Supporting their partners nearly half a world away was underscored because of Ukrainian President Volodymyr Zelenskyy’s visit to the California Guard, at Moffett Federal Field, for several hours last September.
“He was very interested in the partnership and the things we were doing for the Ukrainian armed forces,” Baldwin told KCRA. “We showed him all the capabilities we had.”
Baldwin described how the partnership has evolved since 1993 when the Guard began forming state partnerships with eager former Soviet Republics and Warsaw Pact countries. Showing the Ukrainians how to be a military subordinate to civil authority led to emergency response training and then to developing combat capabilities after the Russians invaded eastern Ukraine in 2014.
Anti-armor tactics, casualty recovery, fighter tactics and airfield operations have been part of the training by California Army and Air Guard personnel.
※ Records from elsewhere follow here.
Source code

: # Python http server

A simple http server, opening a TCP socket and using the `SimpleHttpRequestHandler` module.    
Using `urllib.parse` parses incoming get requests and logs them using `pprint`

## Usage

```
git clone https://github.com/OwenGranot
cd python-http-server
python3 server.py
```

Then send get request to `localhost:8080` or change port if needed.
“We’re seeing the Ukrainians use the skills that we helped them learn and that they’ve developed on their own to great effect in blunting these Russian attacks,” Baldwin told reporters. “Their air force is a lot better than everyone thought except for the California Air National Guard who knew that these guys were pretty good.”
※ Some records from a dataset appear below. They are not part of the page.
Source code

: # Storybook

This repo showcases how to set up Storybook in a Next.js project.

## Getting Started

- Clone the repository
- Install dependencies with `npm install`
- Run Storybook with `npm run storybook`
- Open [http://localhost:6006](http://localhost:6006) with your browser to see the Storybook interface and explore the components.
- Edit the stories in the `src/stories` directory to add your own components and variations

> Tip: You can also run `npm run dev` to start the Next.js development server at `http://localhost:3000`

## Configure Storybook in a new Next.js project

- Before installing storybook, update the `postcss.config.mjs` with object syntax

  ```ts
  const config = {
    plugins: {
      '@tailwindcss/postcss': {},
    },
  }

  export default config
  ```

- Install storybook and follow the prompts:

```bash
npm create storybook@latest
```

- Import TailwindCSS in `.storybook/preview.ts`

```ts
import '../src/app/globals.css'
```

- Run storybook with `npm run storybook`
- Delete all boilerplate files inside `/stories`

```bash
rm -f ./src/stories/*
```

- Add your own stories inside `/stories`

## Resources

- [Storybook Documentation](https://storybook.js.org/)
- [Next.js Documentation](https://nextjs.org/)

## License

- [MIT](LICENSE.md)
Many Guard members know the country well — cities such as Kyiv and L’viv; the land where 12% of the world’s wheat is grown — thanks in part to expanded military training the SPP alliance has made possible.
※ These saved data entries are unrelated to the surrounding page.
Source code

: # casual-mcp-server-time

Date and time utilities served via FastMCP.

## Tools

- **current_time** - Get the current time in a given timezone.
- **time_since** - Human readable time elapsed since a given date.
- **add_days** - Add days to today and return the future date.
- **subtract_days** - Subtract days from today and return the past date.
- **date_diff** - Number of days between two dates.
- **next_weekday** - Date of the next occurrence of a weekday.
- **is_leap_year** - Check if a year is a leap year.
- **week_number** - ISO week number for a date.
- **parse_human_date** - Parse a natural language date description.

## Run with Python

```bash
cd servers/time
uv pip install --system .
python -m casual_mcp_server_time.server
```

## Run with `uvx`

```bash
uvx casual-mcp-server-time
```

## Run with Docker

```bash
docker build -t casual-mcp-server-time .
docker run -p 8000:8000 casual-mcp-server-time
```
But Baldwin’s troops are not the only Guardsmen who have helped the Ukrainians bolster their defenses. Several other states have sent company-size elements for nine-month tours to train and mentor Ukrainian forces at the Yavoriv Combat Training Center in western Ukraine since 2015. Roughly 165 soldiers from Florida took the mission in November.
Retired Lt. Gen. Ben Hodges, who was the commanding general of U.S. Army Europe, in 2015 leveraged SPP to establish the Joint Multinational Training Group–Ukraine as part of his effort to “make our 30,000 look and feel like 300,000,” the U.S. military’s Cold War strength in Europe.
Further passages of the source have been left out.